MANASSEH, SAINT
A sixth-century archimandrite. The SYNAXARION is silent about Manasseh, who was a relative of ABRAHAM OF FARSHUT. We possess the remnants (about forty pages) of a Coptic Encomium of this saint (Campagnano, 1978, pp. 230, 238).
It seems that Manasseh was an Alexandrian. He was, first of all, a monk in the community of Saint PACHOMIUS. He founded a monastery to the south of Farshut, “opposite a village called perpe (Perpe), a village burnt by Cambyses.” We do not know at what age Manasseh became a monk, but he had lost his mother six years before. The text relates that he often went north to see his kinsman Abraham. The bishop of Diospolis Parva (Hiw) came to consecrate the church, and delivered a sermon on this occasion.

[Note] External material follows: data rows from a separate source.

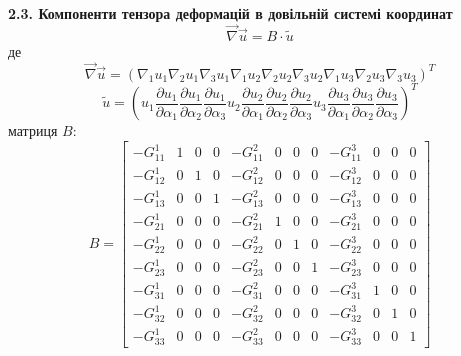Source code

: \documentclass[10pt,a4paper]{article}
\numberwithin{figure}{section}
\numberwithin{equation}{section}
\begin{document}
\textbf{2.3. Компоненти тензора деформацій в довільній системі координат}
\begin{equation}
\vec{\nabla} \vec{u} =  
B \cdot \tilde{u}
\end{equation}
де \\
\begin{equation}
\vec{\nabla} \vec{u} =  \left(
\nabla_1 u_1  \nabla_2 u_1  \nabla_3 u_1 \nabla_1 u_2  \nabla_2 u_2  \nabla_3 u_2 
\nabla_1 u_3  \nabla_2 u_3  \nabla_3 u_3 
\right)^T
\end{equation}
\begin{equation}
 \tilde{u} =  \left( u_1 
\frac { \partial u_1 } { \partial \alpha_1} 
\frac { \partial u_1 } { \partial \alpha_2} 
\frac { \partial u_1 } { \partial \alpha_3} 
u_2 
\frac { \partial u_2 } { \partial \alpha_1} 
\frac { \partial u_2 } { \partial \alpha_2} 
\frac { \partial u_2 } { \partial \alpha_3} 
u_3 
\frac { \partial u_3 } { \partial \alpha_1} 
\frac { \partial u_3 } { \partial \alpha_2} 
\frac { \partial u_3 } { \partial \alpha_3} 
\right)^T
\end{equation}
матриця $B$:
\begin{equation}\label{eq:matrixB}
B=
\left[\begin{array}{cccccccccccc}
-G_{11}^1 & 1 & 0 & 0 & -G_{11}^2 & 0 & 0 & 0 & -G_{11}^3 & 0 & 0 & 0\\
-G_{12}^1 & 0 & 1 & 0 & -G_{12}^2 & 0 & 0 & 0 & -G_{12}^3 & 0 & 0 & 0\\
-G_{13}^1 & 0 & 0 & 1 & -G_{13}^2 & 0 & 0 & 0 & -G_{13}^3 & 0 & 0 & 0\\
-G_{21}^1 & 0 & 0 & 0 & -G_{21}^2 & 1 & 0 & 0 & -G_{21}^3 & 0 & 0 & 0\\
-G_{22}^1 & 0 & 0 & 0 & -G_{22}^2 & 0 & 1 & 0 & -G_{22}^3 & 0 & 0 & 0\\
-G_{23}^1 & 0 & 0 & 0 & -G_{23}^2 & 0 & 0 & 1 & -G_{23}^3 & 0 & 0 & 0\\
-G_{31}^1 & 0 & 0 & 0 & -G_{31}^2 & 0 & 0 & 0 & -G_{31}^3 & 1 & 0 & 0\\
-G_{32}^1 & 0 & 0 & 0 & -G_{32}^2 & 0 & 0 & 0 & -G_{32}^3 & 0 & 1 & 0\\
-G_{33}^1 & 0 & 0 & 0 & -G_{33}^2 & 0 & 0 & 0 & -G_{33}^3 & 0 & 0 & 1
\end{array}\right]
\end{equation}
\end{document}
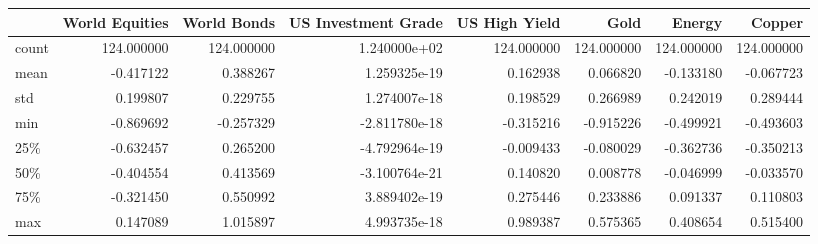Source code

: \begin{tabular}{lrrrrrrr}
\toprule
{} &  World Equities &  World Bonds &  US Investment Grade &  US High Yield &        Gold &      Energy &      Copper \\
\midrule
count &      124.000000 &   124.000000 &         1.240000e+02 &     124.000000 &  124.000000 &  124.000000 &  124.000000 \\
mean  &       -0.417122 &     0.388267 &         1.259325e-19 &       0.162938 &    0.066820 &   -0.133180 &   -0.067723 \\
std   &        0.199807 &     0.229755 &         1.274007e-18 &       0.198529 &    0.266989 &    0.242019 &    0.289444 \\
min   &       -0.869692 &    -0.257329 &        -2.811780e-18 &      -0.315216 &   -0.915226 &   -0.499921 &   -0.493603 \\
25\%   &       -0.632457 &     0.265200 &        -4.792964e-19 &      -0.009433 &   -0.080029 &   -0.362736 &   -0.350213 \\
50\%   &       -0.404554 &     0.413569 &        -3.100764e-21 &       0.140820 &    0.008778 &   -0.046999 &   -0.033570 \\
75\%   &       -0.321450 &     0.550992 &         3.889402e-19 &       0.275446 &    0.233886 &    0.091337 &    0.110803 \\
max   &        0.147089 &     1.015897 &         4.993735e-18 &       0.989387 &    0.575365 &    0.408654 &    0.515400 \\
\bottomrule
\end{tabular}
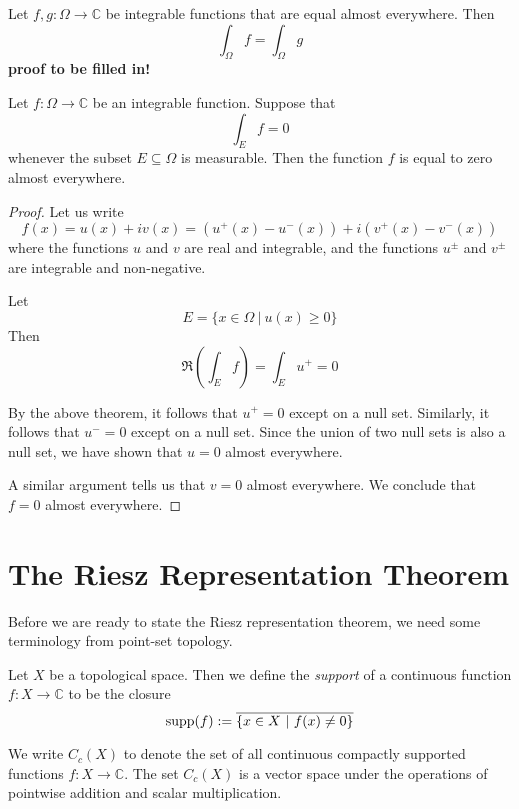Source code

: \begin{corollary}
Let $f,g\colon \Omega \rightarrow {\mathbb C}$ be integrable functions that are equal almost everywhere.  Then
$$\int_\Omega f = \int_\Omega g$$
\textbf{proof to be filled in!}
\end{corollary}

\begin{corollary}
Let $f\colon \Omega \rightarrow {\mathbb C}$ be an integrable function.  Suppose that
$$\int_E f =0$$
whenever the subset $E\subseteq \Omega$ is measurable.  Then the function $f$ is equal to zero almost everywhere.
\end{corollary}

\begin{proof}
Let us write
$$f(x) = u(x) + iv(x) = (u^+(x)- u^- (x)) + i(v^+(x) - v^-(x))$$
where the functions $u$ and $v$ are real and integrable, and the functions $u^\pm$ and $v^\pm$ are integrable and non-negative.

Let
$$E = \{ x\in \Omega \ |\ u(x)\geq 0 \}$$
Then
$$\Re \left( \int_E f \right) = \int_E u^+ =0$$

By the above theorem, it follows that $u^+ =0$ except on a null set.  Similarly, it follows that $u^- =0$ except on a null set.  Since the union of two null sets is also a null set, we have shown that $u=0$ almost everywhere.

A similar argument tells us that $v=0$ almost everywhere.  We conclude that $f=0$ almost everywhere.
\end{proof}

\section{The Riesz Representation Theorem}

Before we are ready to state the Riesz representation theorem, we need some terminology from point-set topology.

\begin{definition}
Let $X$ be a topological space.  Then we define the {\em support} of a continuous function $f\colon X\rightarrow {\mathbb C}$ to be the closure
$$\operatorname{supp} (f):= \overline{ \{ x\in X \ |\ f(x)\neq 0 \} }$$
\end{definition}

We write $C_c (X)$ to denote the set of all continuous compactly supported functions $f\colon X\rightarrow {\mathbb C}$.  The set $C_c (X)$ is a vector space under the operations of pointwise addition and scalar multiplication.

Manasseh received some nuns from a convent of Pachomius, that they might place themselves under the protection of his prayer. He built for them a convent equipped with a tower.
We do not know at what date Manasseh died, but the Coptic encomium is important for knowing what Egyptian monasticism was like at the beginning of the sixth century.
- Campagnano, A. “Monaci egiziani fra V e VI secolo.” Vetera Christianorum 15 (1978):223-46.